- **ENTRIES SUPPLIED**
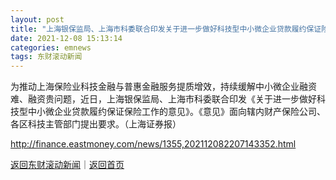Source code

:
 ```yaml
---
layout: post
title: "上海银保监局、上海市科委联合印发关于进一步做好科技型中小微企业贷款履约保证险工作的意见"
date: 2021-12-08 15:13:14
categories: emnews
tags: 东财滚动新闻
---
```


为推动上海保险业科技金融与普惠金融服务提质增效，持续缓解中小微企业融资难、融资贵问题，近日，上海银保监局、上海市科委联合印发《关于进一步做好科技型中小微企业贷款履约保证保险工作的意见》。《意见》面向辖内财产保险公司、各区科技主管部门提出要求。（上海证券报）

<http://finance.eastmoney.com/news/1355,202112082207143352.html>

[返回东财滚动新闻](//finews.withounder.com/emnews/)｜[返回首页](//finews.withounder.com/)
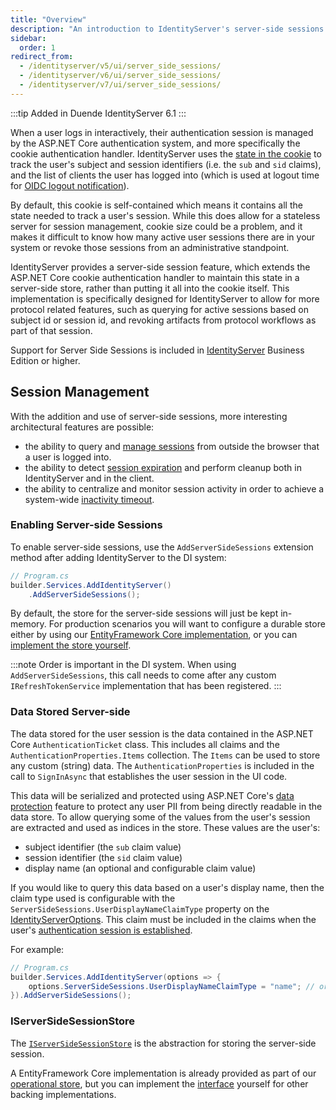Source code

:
 ```yaml
---
title: "Overview"
description: "An introduction to IdentityServer's server-side sessions feature, which stores authentication state on the server rather than in cookies for improved manageability and security."
sidebar:
  order: 1
redirect_from:
  - /identityserver/v5/ui/server_side_sessions/
  - /identityserver/v6/ui/server_side_sessions/
  - /identityserver/v7/ui/server_side_sessions/
---
```


:::tip
Added in Duende IdentityServer 6.1
:::

When a user logs in interactively, their authentication session is managed by the ASP.NET Core authentication system,
and more specifically the cookie authentication handler.
IdentityServer uses
the [state in the cookie](/identityserver/ui/login/session#well-known-claims-issued-from-the-login-page) to track the
user's subject and session identifiers (i.e. the `sub` and `sid` claims), and the list of clients the user has logged
into (which is used at logout time for [OIDC logout notification](/identityserver/ui/logout/notification)).

By default, this cookie is self-contained which means it contains all the state needed to track a user's session.
While this does allow for a stateless server for session management, cookie size could be a problem, and it makes it
difficult to know how many active user sessions there are in your system or revoke those sessions from an administrative
standpoint.

IdentityServer provides a server-side session feature, which extends the ASP.NET Core cookie authentication handler to
maintain this state in a server-side store, rather than putting it all into the cookie itself.
This implementation is specifically designed for IdentityServer to allow for more protocol related features, such as
querying for active sessions based on subject id or session id, and revoking artifacts from protocol workflows as part
of that session.

Support for Server Side Sessions is included in [IdentityServer](https://duendesoftware.com/products/identityserver)
Business Edition or higher.

## Session Management

With the addition and use of server-side sessions, more interesting architectural features are possible:

* the ability to query and [manage sessions](/identityserver/ui/server-side-sessions/session-management/) from outside the browser that a user is logged into.
* the ability to detect [session expiration](/identityserver/ui/server-side-sessions/session-expiration/) and perform cleanup both in IdentityServer and
  in the client.
* the ability to centralize and monitor session activity in order to achieve a
  system-wide [inactivity timeout](/identityserver/ui/server-side-sessions/inactivity-timeout/).

### Enabling Server-side Sessions

To enable server-side sessions, use the `AddServerSideSessions` extension method after adding IdentityServer to the DI
system:

```cs
// Program.cs
builder.Services.AddIdentityServer()
    .AddServerSideSessions();
```

By default, the store for the server-side sessions will just be kept in-memory.
For production scenarios you will want to configure a durable store either by using
our [EntityFramework Core implementation](/identityserver/data/ef#operational-store), or you
can [implement the store yourself](/identityserver/reference/stores/server-side-sessions/).

:::note
Order is important in the DI system.
When using `AddServerSideSessions`, this call needs to come after any custom `IRefreshTokenService` implementation that
has been registered.
:::

### Data Stored Server-side

The data stored for the user session is the data contained in the ASP.NET Core `AuthenticationTicket` class. This
includes
all claims and the `AuthenticationProperties.Items` collection. The `Items` can be used to store any custom (string)
data. The `AuthenticationProperties` is included in the call to `SignInAsync` that establishes the user session in the
UI code.

This data will be serialized and protected using ASP.NET
Core's [data protection](/identityserver/deployment#data-protection-keys) feature to protect any user PII from being
directly readable in the data store.
To allow querying some of the values from the user's session are extracted and used as indices in the store. These
values are the user's:

* subject identifier (the `sub` claim value)
* session identifier (the `sid` claim value)
* display name (an optional and configurable claim value)

If you would like to query this data based on a user's display name, then the claim type used is configurable with the
`ServerSideSessions.UserDisplayNameClaimType` property on
the [IdentityServerOptions](/identityserver/reference/options#authentication).
This claim must be included in the claims when the
user's [authentication session is established](/identityserver/ui/login/session).

For example:

```cs
// Program.cs
builder.Services.AddIdentityServer(options => {
    options.ServerSideSessions.UserDisplayNameClaimType = "name"; // or "email" perhaps
}).AddServerSideSessions();
```

### IServerSideSessionStore

The [`IServerSideSessionStore`](/identityserver/reference/stores/server-side-sessions) is the abstraction for storing
the server-side session.

A EntityFramework Core implementation is already provided as part of
our [operational store](/identityserver/data/ef#operational-store), but you can implement
the [interface](/identityserver/reference/stores/server-side-sessions/) yourself for other backing implementations.

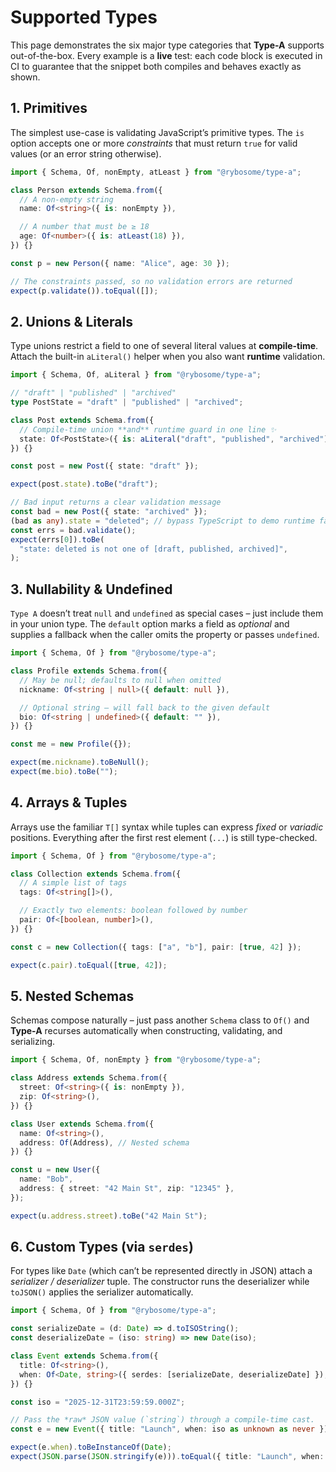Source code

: # Supported Types

This page demonstrates the six major type categories that **Type-A** supports out-of-the-box. Every example is a **live** test: each code block is executed in CI to guarantee that the snippet both compiles and behaves exactly as shown.

## 1. Primitives

The simplest use-case is validating JavaScript’s primitive types. The `is` option accepts one or more _constraints_ that must return `true` for valid values (or an error string otherwise).

```typescript test
import { Schema, Of, nonEmpty, atLeast } from "@rybosome/type-a";

class Person extends Schema.from({
  // A non-empty string
  name: Of<string>({ is: nonEmpty }),

  // A number that must be ≥ 18
  age: Of<number>({ is: atLeast(18) }),
}) {}

const p = new Person({ name: "Alice", age: 30 });

// The constraints passed, so no validation errors are returned
expect(p.validate()).toEqual([]);
```

## 2. Unions & Literals

Type unions restrict a field to one of several literal values at **compile-time**. Attach the built-in `aLiteral()` helper when you also want **runtime** validation.

```typescript test
import { Schema, Of, aLiteral } from "@rybosome/type-a";

// "draft" | "published" | "archived"
type PostState = "draft" | "published" | "archived";

class Post extends Schema.from({
  // Compile-time union **and** runtime guard in one line ✨
  state: Of<PostState>({ is: aLiteral("draft", "published", "archived") }),
}) {}

const post = new Post({ state: "draft" });

expect(post.state).toBe("draft");

// Bad input returns a clear validation message
const bad = new Post({ state: "archived" });
(bad as any).state = "deleted"; // bypass TypeScript to demo runtime failure
const errs = bad.validate();
expect(errs[0]).toBe(
  "state: deleted is not one of [draft, published, archived]",
);
```

## 3. Nullability & Undefined

`Type A` doesn’t treat `null` and `undefined` as special cases – just include them in your union type. The `default` option marks a field as _optional_ and supplies a fallback when the caller omits the property or passes `undefined`.

```typescript test
import { Schema, Of } from "@rybosome/type-a";

class Profile extends Schema.from({
  // May be null; defaults to null when omitted
  nickname: Of<string | null>({ default: null }),

  // Optional string – will fall back to the given default
  bio: Of<string | undefined>({ default: "" }),
}) {}

const me = new Profile({});

expect(me.nickname).toBeNull();
expect(me.bio).toBe("");
```

## 4. Arrays & Tuples

Arrays use the familiar `T[]` syntax while tuples can express _fixed_ or _variadic_ positions. Everything after the first rest element (`...`) is still type-checked.

```typescript test
import { Schema, Of } from "@rybosome/type-a";

class Collection extends Schema.from({
  // A simple list of tags
  tags: Of<string[]>(),

  // Exactly two elements: boolean followed by number
  pair: Of<[boolean, number]>(),
}) {}

const c = new Collection({ tags: ["a", "b"], pair: [true, 42] });

expect(c.pair).toEqual([true, 42]);
```

## 5. Nested Schemas

Schemas compose naturally – just pass another `Schema` class to `Of()` and **Type-A** recurses automatically when constructing, validating, and serializing.

```typescript test
import { Schema, Of, nonEmpty } from "@rybosome/type-a";

class Address extends Schema.from({
  street: Of<string>({ is: nonEmpty }),
  zip: Of<string>(),
}) {}

class User extends Schema.from({
  name: Of<string>(),
  address: Of(Address), // Nested schema
}) {}

const u = new User({
  name: "Bob",
  address: { street: "42 Main St", zip: "12345" },
});

expect(u.address.street).toBe("42 Main St");
```

## 6. Custom Types (via `serdes`)

For types like `Date` (which can’t be represented directly in JSON) attach a _serializer / deserializer_ tuple. The constructor runs the deserializer while `toJSON()` applies the serializer automatically.

```typescript test
import { Schema, Of } from "@rybosome/type-a";

const serializeDate = (d: Date) => d.toISOString();
const deserializeDate = (iso: string) => new Date(iso);

class Event extends Schema.from({
  title: Of<string>(),
  when: Of<Date, string>({ serdes: [serializeDate, deserializeDate] }),
}) {}

const iso = "2025-12-31T23:59:59.000Z";

// Pass the *raw* JSON value (`string`) through a compile-time cast.
const e = new Event({ title: "Launch", when: iso as unknown as never });

expect(e.when).toBeInstanceOf(Date);
expect(JSON.parse(JSON.stringify(e))).toEqual({ title: "Launch", when: iso });
```
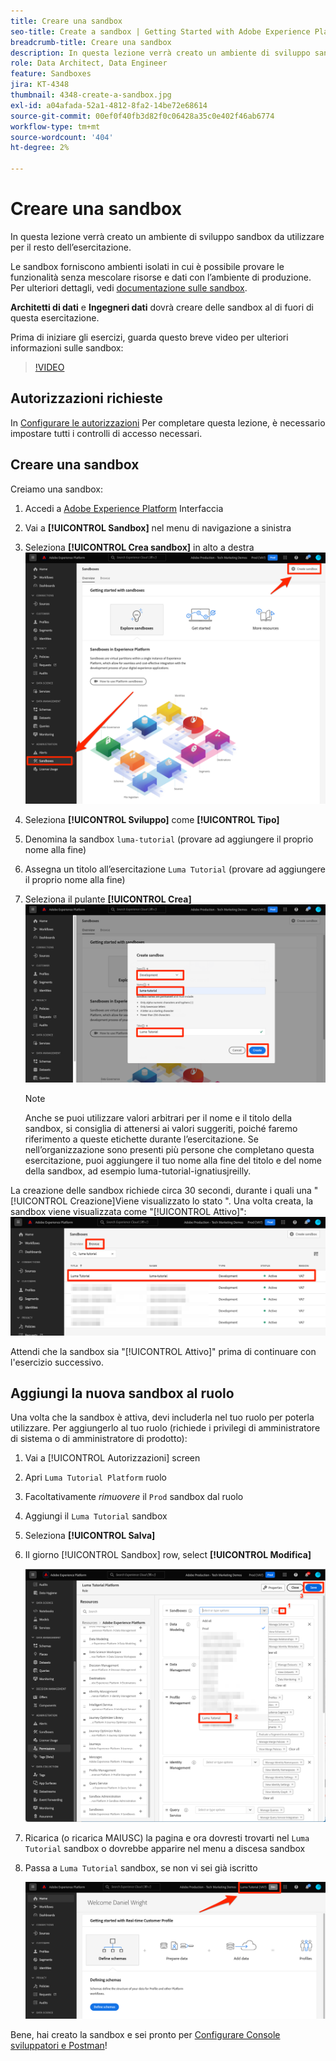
 ```yaml
---
title: Creare una sandbox
seo-title: Create a sandbox | Getting Started with Adobe Experience Platform for Data Architects and Data Engineers
breadcrumb-title: Creare una sandbox
description: In questa lezione verrà creato un ambiente di sviluppo sandbox da utilizzare per il resto dell’esercitazione.
role: Data Architect, Data Engineer
feature: Sandboxes
jira: KT-4348
thumbnail: 4348-create-a-sandbox.jpg
exl-id: a04afada-52a1-4812-8fa2-14be72e68614
source-git-commit: 00ef0f40fb3d82f0c06428a35c0e402f46ab6774
workflow-type: tm+mt
source-wordcount: '404'
ht-degree: 2%

---
```


# Creare una sandbox

<!--25min-->

In questa lezione verrà creato un ambiente di sviluppo sandbox da utilizzare per il resto dell’esercitazione.

Le sandbox forniscono ambienti isolati in cui è possibile provare le funzionalità senza mescolare risorse e dati con l’ambiente di produzione. Per ulteriori dettagli, vedi [documentazione sulle sandbox](https://experienceleague.adobe.com/docs/experience-platform/sandbox/home.html?lang=it).

**Architetti di dati** e **Ingegneri dati** dovrà creare delle sandbox al di fuori di questa esercitazione.

Prima di iniziare gli esercizi, guarda questo breve video per ulteriori informazioni sulle sandbox:
>[!VIDEO](https://video.tv.adobe.com/v/29838/?learn=on)

## Autorizzazioni richieste

In [Configurare le autorizzazioni](configure-permissions.md) Per completare questa lezione, è necessario impostare tutti i controlli di accesso necessari.

<!--
* Permission items **[!UICONTROL Sandbox Administration]** > **[!UICONTROL View Sandboxes]** and **[!UICONTROL Manage Sandboxes]**
* Permission item **[!UICONTROL Sandboxes]** > **[!UICONTROL Prod]**
* User-role access to the `Luma Tutorial Platform` product profile
* Admin-level access to the `Luma Tutorial Platform` product profile
-->

## Creare una sandbox

Creiamo una sandbox:

1. Accedi a [Adobe Experience Platform](https://experience.adobe.com/platform) Interfaccia
1. Vai a **[!UICONTROL Sandbox]** nel menu di navigazione a sinistra
1. Seleziona **[!UICONTROL Crea sandbox]** in alto a destra
   ![Seleziona Crea sandbox](assets/sandbox-createSandbox.png)

1. Seleziona **[!UICONTROL Sviluppo]** come **[!UICONTROL Tipo]**
1. Denomina la sandbox `luma-tutorial` (provare ad aggiungere il proprio nome alla fine)
1. Assegna un titolo all’esercitazione `Luma Tutorial` (provare ad aggiungere il proprio nome alla fine)
1. Seleziona il pulante **[!UICONTROL Crea]**
   ![Creare la sandbox](assets/sandbox-nameSandbox.png)
   >[!NOTE]
   >
   >Anche se puoi utilizzare valori arbitrari per il nome e il titolo della sandbox, si consiglia di attenersi ai valori suggeriti, poiché faremo riferimento a queste etichette durante l’esercitazione. Se nell’organizzazione sono presenti più persone che completano questa esercitazione, puoi aggiungere il tuo nome alla fine del titolo e del nome della sandbox, ad esempio luma-tutorial-ignatiusjreilly.

La creazione delle sandbox richiede circa 30 secondi, durante i quali una &quot;[!UICONTROL Creazione]Viene visualizzato lo stato &quot;. Una volta creata, la sandbox viene visualizzata come &quot;[!UICONTROL Attivo]&quot;:
![Stato attivo](assets/sandbox-active.png)

Attendi che la sandbox sia &quot;[!UICONTROL Attivo]&quot; prima di continuare con l&#39;esercizio successivo.

## Aggiungi la nuova sandbox al ruolo

Una volta che la sandbox è attiva, devi includerla nel tuo ruolo per poterla utilizzare. Per aggiungerlo al tuo ruolo (richiede i privilegi di amministratore di sistema o di amministratore di prodotto):

1. Vai a [!UICONTROL Autorizzazioni] screen
1. Apri `Luma Tutorial Platform` ruolo
1. Facoltativamente _rimuovere_ il `Prod` sandbox dal ruolo
1. Aggiungi il `Luma Tutorial` sandbox
1. Seleziona **[!UICONTROL Salva]**
1. Il giorno [!UICONTROL Sandbox] row, select **[!UICONTROL Modifica]**

   ![Aggiungi l’esercitazione Luma](assets/sandbox-addLumaTutorial.png)

1. Ricarica (o ricarica MAIUSC) la pagina e ora dovresti trovarti nel `Luma Tutorial` sandbox o dovrebbe apparire nel menu a discesa sandbox
1. Passa a `Luma Tutorial` sandbox, se non vi sei già iscritto

   ![Conferma Sandbox](assets/sandbox-confirmDropdown.png)

Bene, hai creato la sandbox e sei pronto per [Configurare Console sviluppatori e Postman](set-up-developer-console-and-postman.md)!
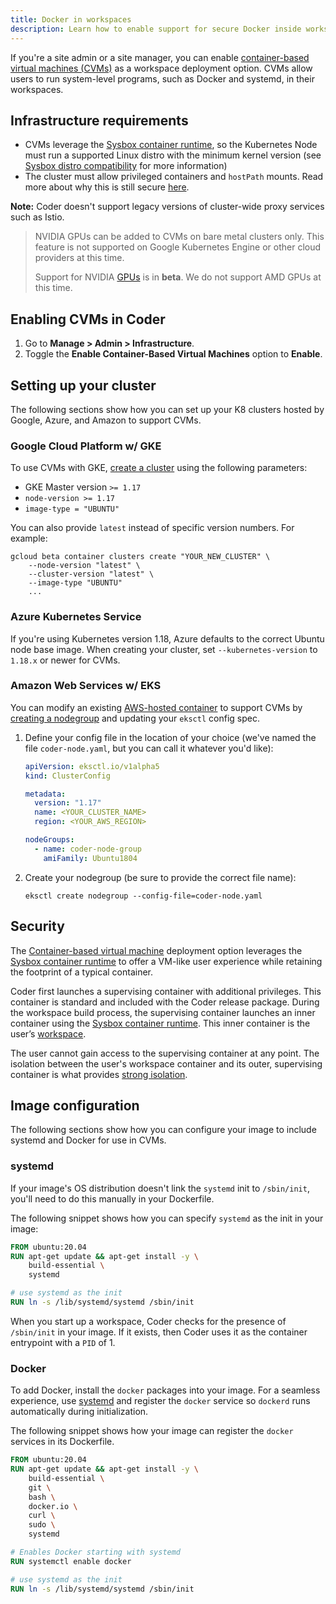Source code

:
 ```yaml
---
title: Docker in workspaces
description: Learn how to enable support for secure Docker inside workspaces.
---
```


If you're a site admin or a site manager, you can enable
[container-based virtual machines (CVMs)](../../workspaces/cvms.md) as a
workspace deployment option. CVMs allow users to run system-level programs, such
as Docker and systemd, in their workspaces.

## Infrastructure requirements

- CVMs leverage the
  [Sysbox container runtime](https://github.com/nestybox/sysbox), so the
  Kubernetes Node must run a supported Linux distro with the minimum kernel
  version (see
  [Sysbox distro compatibility](https://github.com/nestybox/sysbox/blob/master/docs/distro-compat.md)
  for more information)
- The cluster must allow privileged containers and `hostPath` mounts. Read more
  about why this is still secure [here](#security).

**Note:** Coder doesn't support legacy versions of cluster-wide proxy services
such as Istio.

> NVIDIA GPUs can be added to CVMs on bare metal clusters only. This feature is
> not supported on Google Kubernetes Engine or other cloud providers at this
> time.
>
> Support for NVIDIA [GPUs](gpu-acceleration.md) is in **beta**. We do not
> support AMD GPUs at this time.

## Enabling CVMs in Coder

1. Go to **Manage > Admin > Infrastructure**.
1. Toggle the **Enable Container-Based Virtual Machines** option to **Enable**.

## Setting up your cluster

The following sections show how you can set up your K8 clusters hosted by
Google, Azure, and Amazon to support CVMs.

### Google Cloud Platform w/ GKE

To use CVMs with GKE, [create a cluster](../../setup/kubernetes/google.md) using
the following parameters:

- GKE Master version `>= 1.17`
- `node-version >= 1.17`
- `image-type = "UBUNTU"`

You can also provide `latest` instead of specific version numbers. For example:

```console
gcloud beta container clusters create "YOUR_NEW_CLUSTER" \
    --node-version "latest" \
    --cluster-version "latest" \
    --image-type "UBUNTU"
    ...
```

### Azure Kubernetes Service

If you're using Kubernetes version 1.18, Azure defaults to the correct Ubuntu
node base image. When creating your cluster, set `--kubernetes-version` to
`1.18.x` or newer for CVMs.

### Amazon Web Services w/ EKS

You can modify an existing [AWS-hosted container](../../setup/kubernetes/aws.md)
to support CVMs by
[creating a nodegroup](https://eksctl.io/usage/managing-nodegroups/#creating-a-nodegroup-from-a-config-file)
and updating your `eksctl` config spec.

1. Define your config file in the location of your choice (we've named the file
   `coder-node.yaml`, but you can call it whatever you'd like):

   ```yaml
   apiVersion: eksctl.io/v1alpha5
   kind: ClusterConfig

   metadata:
     version: "1.17"
     name: <YOUR_CLUSTER_NAME>
     region: <YOUR_AWS_REGION>

   nodeGroups:
     - name: coder-node-group
       amiFamily: Ubuntu1804
   ```

1. Create your nodegroup (be sure to provide the correct file name):

   ```console
   eksctl create nodegroup --config-file=coder-node.yaml
   ```

## Security

The [Container-based virtual machine](../../workspaces/cvms.md) deployment
option leverages the
[Sysbox container runtime](https://github.com/nestybox/sysbox) to offer a
VM-like user experience while retaining the footprint of a typical container.

Coder first launches a supervising container with additional privileges. This
container is standard and included with the Coder release package. During the
workspace build process, the supervising container launches an inner container
using the [Sysbox container runtime](https://github.com/nestybox/sysbox). This
inner container is the user’s [workspace](../../workspaces/index.md).

The user cannot gain access to the supervising container at any point. The
isolation between the user's workspace container and its outer, supervising
container is what provides
[strong isolation](https://github.com/nestybox/sysbox/blob/master/docs/user-guide/security.md).

## Image configuration

The following sections show how you can configure your image to include systemd
and Docker for use in CVMs.

### systemd

If your image's OS distribution doesn't link the `systemd` init to `/sbin/init`,
you'll need to do this manually in your Dockerfile.

The following snippet shows how you can specify `systemd` as the init in your
image:

```Dockerfile
FROM ubuntu:20.04
RUN apt-get update && apt-get install -y \
    build-essential \
    systemd

# use systemd as the init
RUN ln -s /lib/systemd/systemd /sbin/init
```

When you start up a workspace, Coder checks for the presence of `/sbin/init` in
your image. If it exists, then Coder uses it as the container entrypoint with a
`PID` of 1.

### Docker

To add Docker, install the `docker` packages into your image. For a seamless
experience, use [systemd](#systemd) and register the `docker` service so
`dockerd` runs automatically during initialization.

The following snippet shows how your image can register the `docker` services in
its Dockerfile.

```Dockerfile
FROM ubuntu:20.04
RUN apt-get update && apt-get install -y \
    build-essential \
    git \
    bash \
    docker.io \
    curl \
    sudo \
    systemd

# Enables Docker starting with systemd
RUN systemctl enable docker

# use systemd as the init
RUN ln -s /lib/systemd/systemd /sbin/init
```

- **TASK DETAILS**
Search the data for "yourself". Copy every matching line.

- **SOLUTION TO THIS PROBLEM**
can [implement the store yourself](/identityserver/reference/stores/server-side-sessions/).
the [interface](/identityserver/reference/stores/server-side-sessions/) yourself for other backing implementations.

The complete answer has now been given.